Day 1 - Cycling in SW India - Mysore

Heading the wrong way into the early morning Mysore traffic was an exhilarating, but a slightly scary introduction to the joys of cycling in India - still I survived and actually enjoyed it.  Vish, the tour leader, says 'give way to everything', but can't mean it because if you did, on these mad crowded roads, you wouldn't get anywhere. The alternative rule seems to be 'whatever you do, keep moving'.

This is actually our second day in India.  We arrived very early yesterday morning after an overnight flight from London via Dubai.  Yesterday was spent recuperating and pottering around Mysore.  We went to the market yesterday afternoon, full of huge lovely heaps of flowers, but unfortunately Christine gave all the wrong a 'spendaholic' signals, and we were chased around by a huge crowd of street traders who seemed to think that Imelda Marcos had arrived.  She made an early purchase of a wooden elephant for 600 rupees and all the other elephant sellers couldn't understand why she didn't want another one (one offered an identical elephant for 100 rupees).
Mysore Palace - a light bulb extravaganza
After visiting the palace in Mysore last night we had an amazing dinner - first full Indian dinner - and I have already come to the conclusion that the chances of exercising away a post Christmas stomach are very remote.

It's risky making a generalisation after 24 hours but India feels packed.
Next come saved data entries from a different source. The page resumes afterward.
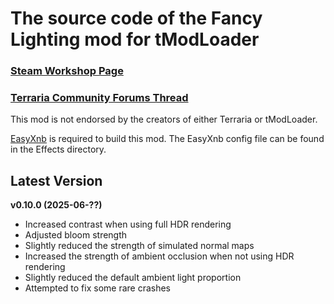 ﻿# The source code of the Fancy Lighting mod for tModLoader

### [Steam Workshop Page](https://steamcommunity.com/sharedfiles/filedetails/?id=2822950837)
### [Terraria Community Forums Thread](https://forums.terraria.org/index.php?threads/fancy-lighting-mod.113067/)

This mod is not endorsed by the creators of either Terraria or tModLoader.

[EasyXnb](https://github.com/SuperAndyHero/EasyXnb) is required to build this mod. The EasyXnb config file can be found in the Effects directory.

## Latest Version

**v0.10.0 (2025-06-??)**
- Increased contrast when using full HDR rendering
- Adjusted bloom strength
- Slightly reduced the strength of simulated normal maps
- Increased the strength of ambient occlusion when not using HDR rendering
- Slightly reduced the default ambient light proportion
- Attempted to fix some rare crashes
Whether you're in the city or out in the countryside, there are be people everywhere.

Oxen power in the fields near Mysore
The countryside was particularly interesting and seeing an Indian agricultural landscape up close was something new to me.  It looked very productive. Lots of deep red/black soil, plenty of water, sun and heat. You could almost see stuff growing in the fields, lots of different sorts of stuff, the most important of which is sugar cane.

Although in modern India the exodus from the countryside must be happening at speed, based on a single rural excursion, it's still got a long way to go. The sugar cane was chopped by hand, bundled onto carts and dragged away by a pair of skinny white buffalo.  Everything looked primitive, people intensive, and although not mediaeval, certainly from another age; it was like cycling through a living museum.
A small part of the fortifications at Srirangapatum
Today's trip involved 30km ride to the ruins at Srirangapatnam. The town is enclosed by the River Kaveri and has long been an important defensive location.  The then ruler of large swathes of southern India, Tipu Sultan, who was egged on by the French, had a series of victories over the British before being finally defeated and killed in 1799 (before a proposed linkup with Napoleon could materialize).
The town hosts large Hindu and Muslim temples with the Hindu temple (Ranganathswamy) particularly old  and important(circa 1200). We visited both of them, although to be honest, the most interesting thing for me was watching a river bank scene.  It was packed. There were groups of men and women bathing, some groups doing it for pleasure, others as part of some religious ritual.  There were women washing huge heaps of clothes alongside domestic animals, cows and even a few pigs, in the water which looked a long way from clean.
Various activities in the River Kaveri
I'm also starting to get to know the group.  There are 13 of us, 10 Brits, 2 Canadians and one Australian. It's a very friendly group, mainly the recently retired, and just about everyone has done several similar cycling trips before. I must admit based on today's experience I can see the attraction.